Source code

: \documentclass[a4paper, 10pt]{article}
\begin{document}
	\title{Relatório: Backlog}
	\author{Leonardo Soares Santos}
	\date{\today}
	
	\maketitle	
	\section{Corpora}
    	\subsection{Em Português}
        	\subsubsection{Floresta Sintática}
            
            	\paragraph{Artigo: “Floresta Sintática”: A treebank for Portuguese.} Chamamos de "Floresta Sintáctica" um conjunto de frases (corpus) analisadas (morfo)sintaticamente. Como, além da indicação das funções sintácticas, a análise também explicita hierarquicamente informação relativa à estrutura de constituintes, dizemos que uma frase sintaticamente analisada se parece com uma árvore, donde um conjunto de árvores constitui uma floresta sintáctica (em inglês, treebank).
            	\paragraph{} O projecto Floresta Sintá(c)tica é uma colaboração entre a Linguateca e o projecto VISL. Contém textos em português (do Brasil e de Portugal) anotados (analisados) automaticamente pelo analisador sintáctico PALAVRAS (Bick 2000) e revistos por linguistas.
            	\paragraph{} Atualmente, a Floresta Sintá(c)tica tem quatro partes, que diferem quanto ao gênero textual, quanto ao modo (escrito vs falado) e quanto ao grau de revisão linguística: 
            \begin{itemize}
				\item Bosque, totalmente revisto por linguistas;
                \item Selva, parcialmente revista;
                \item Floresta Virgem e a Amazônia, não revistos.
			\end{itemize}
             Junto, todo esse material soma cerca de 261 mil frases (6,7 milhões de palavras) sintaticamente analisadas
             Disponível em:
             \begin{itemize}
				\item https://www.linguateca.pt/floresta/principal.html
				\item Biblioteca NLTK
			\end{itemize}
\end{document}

|---|

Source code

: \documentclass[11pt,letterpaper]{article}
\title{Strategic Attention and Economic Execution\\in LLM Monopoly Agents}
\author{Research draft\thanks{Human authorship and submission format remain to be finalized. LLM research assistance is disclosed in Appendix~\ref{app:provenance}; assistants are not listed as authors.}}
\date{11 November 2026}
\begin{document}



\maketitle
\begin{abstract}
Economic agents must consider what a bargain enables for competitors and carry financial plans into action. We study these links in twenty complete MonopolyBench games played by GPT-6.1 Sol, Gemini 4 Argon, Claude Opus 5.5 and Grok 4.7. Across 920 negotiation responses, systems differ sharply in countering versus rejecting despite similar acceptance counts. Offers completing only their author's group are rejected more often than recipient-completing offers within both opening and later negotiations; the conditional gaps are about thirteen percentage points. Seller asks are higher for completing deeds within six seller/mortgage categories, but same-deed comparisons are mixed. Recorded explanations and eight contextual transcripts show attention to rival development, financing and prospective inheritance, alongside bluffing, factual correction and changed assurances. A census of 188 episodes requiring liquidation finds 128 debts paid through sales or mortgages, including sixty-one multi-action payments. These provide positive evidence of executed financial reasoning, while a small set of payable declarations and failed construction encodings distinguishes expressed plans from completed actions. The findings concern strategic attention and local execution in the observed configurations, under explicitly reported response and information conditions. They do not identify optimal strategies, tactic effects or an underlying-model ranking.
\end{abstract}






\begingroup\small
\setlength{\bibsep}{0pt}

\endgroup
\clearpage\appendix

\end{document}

|---|

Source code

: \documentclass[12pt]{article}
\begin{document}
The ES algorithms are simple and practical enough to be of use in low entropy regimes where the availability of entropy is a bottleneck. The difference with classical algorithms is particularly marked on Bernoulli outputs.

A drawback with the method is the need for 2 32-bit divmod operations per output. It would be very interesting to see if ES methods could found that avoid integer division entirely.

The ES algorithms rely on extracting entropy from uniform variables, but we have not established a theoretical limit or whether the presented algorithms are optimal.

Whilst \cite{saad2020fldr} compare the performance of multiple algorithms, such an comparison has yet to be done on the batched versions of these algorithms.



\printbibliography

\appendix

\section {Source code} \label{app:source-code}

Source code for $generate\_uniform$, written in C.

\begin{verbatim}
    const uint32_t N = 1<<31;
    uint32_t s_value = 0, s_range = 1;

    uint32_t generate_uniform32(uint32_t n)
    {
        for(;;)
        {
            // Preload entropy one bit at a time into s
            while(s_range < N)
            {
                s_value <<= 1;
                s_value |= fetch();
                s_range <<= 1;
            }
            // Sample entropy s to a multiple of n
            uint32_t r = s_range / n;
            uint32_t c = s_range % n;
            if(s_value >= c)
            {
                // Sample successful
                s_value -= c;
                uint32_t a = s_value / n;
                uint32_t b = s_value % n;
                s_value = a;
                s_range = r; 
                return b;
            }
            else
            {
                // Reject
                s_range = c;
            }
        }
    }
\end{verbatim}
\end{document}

|---|

When a line in the listing includes the word "entropy", report that line in full.

- [SOLUTION FOR THIS EXERCISE]
The ES algorithms are simple and practical enough to be of use in low entropy regimes where the availability of entropy is a bottleneck. The difference with classical algorithms is particularly marked on Bernoulli outputs.
The ES algorithms rely on extracting entropy from uniform variables, but we have not established a theoretical limit or whether the presented algorithms are optimal.
            // Preload entropy one bit at a time into s
            // Sample entropy s to a multiple of n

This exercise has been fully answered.